MySQL Prototype for Constants Handling

Introduction

GLAST raw data must undergo many transformations before they are useful for science. Among these are appropriate handling of dead and noisy channels and the application of functions to convert from electronics units to physical units. The transformations are parametrized by time-dependent information, the output of several kinds of calibration. A facility is needed to store multiple versions of this information. The contents must be accessible by time period of validity. It also may be the case that several calibrations of a given type will have been made covering the same time period as calibration procedures are developed and tested. The facility must provide a field in which one can mark a given calibration as "production" (or not) and support queries based on this field. Other forms of query and sorting are also desirable. These access requirements suggest the use of a relational database.

MySQL

MySQL is a widely-used open-source relational database implementation. It was selected for study because it is well supported for all platforms of interest and its features and performance characteristics appeared to be a good match to our needs. In particular, it is built for speed and efficiency. It does not support transactions and rollbacks, but makes lower-level locking mechanisms available to applications wishing to use them. Several HEP experiments are using or investigating using MySQL for similar purposes.

System Experience

Documentation for installation and system administration of MySQL is generally complete and clear. The installation of the MySQL server on Linux was uneventful.
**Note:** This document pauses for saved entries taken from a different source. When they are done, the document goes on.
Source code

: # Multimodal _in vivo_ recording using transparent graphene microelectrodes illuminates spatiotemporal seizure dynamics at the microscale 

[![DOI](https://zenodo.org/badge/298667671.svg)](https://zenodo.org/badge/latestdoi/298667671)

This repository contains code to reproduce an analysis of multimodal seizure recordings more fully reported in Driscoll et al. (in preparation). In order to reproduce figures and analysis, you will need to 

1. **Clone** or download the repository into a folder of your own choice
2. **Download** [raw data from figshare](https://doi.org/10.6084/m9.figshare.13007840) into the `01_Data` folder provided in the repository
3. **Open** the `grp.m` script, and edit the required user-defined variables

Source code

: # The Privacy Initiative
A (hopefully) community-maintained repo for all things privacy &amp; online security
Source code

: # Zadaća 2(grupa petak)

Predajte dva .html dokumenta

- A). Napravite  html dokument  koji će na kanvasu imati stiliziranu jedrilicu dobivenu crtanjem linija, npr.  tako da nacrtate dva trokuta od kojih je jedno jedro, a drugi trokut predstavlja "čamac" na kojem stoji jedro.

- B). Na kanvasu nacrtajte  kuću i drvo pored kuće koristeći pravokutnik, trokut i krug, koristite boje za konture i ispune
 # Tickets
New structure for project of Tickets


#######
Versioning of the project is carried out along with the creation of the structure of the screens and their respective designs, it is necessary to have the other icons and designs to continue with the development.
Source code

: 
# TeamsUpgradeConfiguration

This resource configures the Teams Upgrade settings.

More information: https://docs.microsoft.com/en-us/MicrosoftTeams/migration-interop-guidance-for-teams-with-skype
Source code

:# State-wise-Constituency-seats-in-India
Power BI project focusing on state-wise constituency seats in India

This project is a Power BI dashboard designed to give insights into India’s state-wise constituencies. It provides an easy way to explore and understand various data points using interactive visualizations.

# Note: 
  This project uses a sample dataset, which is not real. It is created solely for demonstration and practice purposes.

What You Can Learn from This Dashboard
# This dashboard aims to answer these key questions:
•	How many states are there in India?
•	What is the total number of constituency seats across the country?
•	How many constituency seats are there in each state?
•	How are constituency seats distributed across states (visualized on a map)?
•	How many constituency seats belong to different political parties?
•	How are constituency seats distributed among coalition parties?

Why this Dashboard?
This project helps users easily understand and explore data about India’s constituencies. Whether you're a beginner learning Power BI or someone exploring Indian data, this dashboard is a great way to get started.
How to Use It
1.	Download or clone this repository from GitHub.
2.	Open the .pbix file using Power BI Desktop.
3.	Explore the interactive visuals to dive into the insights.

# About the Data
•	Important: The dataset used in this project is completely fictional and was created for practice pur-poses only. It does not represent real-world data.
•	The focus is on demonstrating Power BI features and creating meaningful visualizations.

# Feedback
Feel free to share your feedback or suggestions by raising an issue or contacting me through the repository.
Several client programs come with the MySQL distribution, including one for administrators to set up databases and accounts, and another for interactive users to query and update their databases using the usual SQL commands. Though not always straightforward to use, involving as it does combinations of users, databases, and machines to be manipulated via a primitive interface, the model for access control was adequate for our needs. The interactive SQL client was run successfully on all three target platforms: Linux, Solaris and Windows.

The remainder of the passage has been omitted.